The English novelist D.H. Lawrence published Lady Chatterley’s Lover privately in 1928. The book was declared obscene in the United States in 1929, and agents from the Post Office and the U.S. Customs Service began seizing any copies they encountered. That same year, the Boston bookseller James A. DeLacey was fined and jailed for four months under Massachusetts’ obscenity statutes for selling five copies.
The federal government left book banning largely to the states until the passage of the Comstock laws in 1873. Named after their chief proponent—Anthony Comstock, the founder of the New York Society for the Suppression of Vice—the laws barred mailing any “obscene, lewd, or lascivious book, pamphlet, picture, paper, print, or other publication of an indecent character.”
Up through the 1950s, federal agents kept confiscating books they deemed obscene.

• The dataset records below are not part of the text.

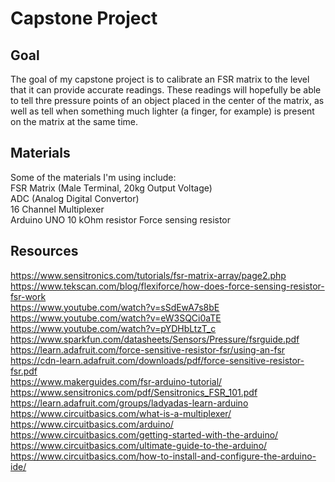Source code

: # Capstone Project
## Goal
The goal of my capstone project is to calibrate an FSR matrix to the level that it can provide accurate readings. These readings will hopefully be able to tell thre pressure points of an object placed in the center of the matrix, as well as tell when something much lighter (a finger, for example) is present on the matrix at the same time.
## Materials
Some of the materials I'm using include:  
FSR Matrix (Male Terminal, 20kg Output Voltage)  
ADC (Analog Digital Convertor)  
16 Channel Multiplexer  
Arduino UNO
10 kOhm resistor
Force sensing resistor
## Resources
https://www.sensitronics.com/tutorials/fsr-matrix-array/page2.php  
https://www.tekscan.com/blog/flexiforce/how-does-force-sensing-resistor-fsr-work  
https://www.youtube.com/watch?v=sSdEwA7s8bE  
https://www.youtube.com/watch?v=eW3SQCi0aTE  
https://www.youtube.com/watch?v=pYDHbLtzT_c  
https://www.sparkfun.com/datasheets/Sensors/Pressure/fsrguide.pdf  
https://learn.adafruit.com/force-sensitive-resistor-fsr/using-an-fsr  
https://cdn-learn.adafruit.com/downloads/pdf/force-sensitive-resistor-fsr.pdf  
https://www.makerguides.com/fsr-arduino-tutorial/  
https://www.sensitronics.com/pdf/Sensitronics_FSR_101.pdf  
https://learn.adafruit.com/groups/ladyadas-learn-arduino  
https://www.circuitbasics.com/what-is-a-multiplexer/  
https://www.circuitbasics.com/arduino/  
https://www.circuitbasics.com/getting-started-with-the-arduino/  
https://www.circuitbasics.com/ultimate-guide-to-the-arduino/  
https://www.circuitbasics.com/how-to-install-and-configure-the-arduino-ide/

But in 1959, U.S. District Judge Frederick van Pelt Bryan ruled that Lady Chatterley’s Lover deserved First Amendment protection, and he dealt the censors a major blow in the process.
To reach his decision, Bryan deployed the obscenity test outlined by the Supreme Court in 1957’s Roth v. United States: “whether to the average person, applying contemporary community standards, the dominant theme of the material taken as a whole appeals to prurient interest.”
Lawrence’s book describes an affair between an upper-class woman and a working-class man. With this story, Bryan wrote, Lawrence attacked “what he considered to be the evil effects of industrialization upon the wholesome and natural life of all classes in England.” While the novel contains “a number of passages describing sexual intercourse” and “four-letter Anglo-Saxon words,” it was “replete with fine writing and with descriptive passages of rare beauty,” leaving “no doubt of its literary merit.” Bryan concluded: “The dominant theme, purpose and effect of the book as a whole is not an appeal to prurience or the prurient minded.”
As far as community standards were concerned, Bryan held that “at this stage in the development of our society, this major English novel, does not exceed the outer limits of the tolerance which the community as a whole gives to writing about sex and sex relations.” Thus, the book was not legally obscene, and people could not be punished for selling it. Lady Chatterley’s Lover was “entitled to the protections guaranteed to freedoms of speech and press by the First Amendment.”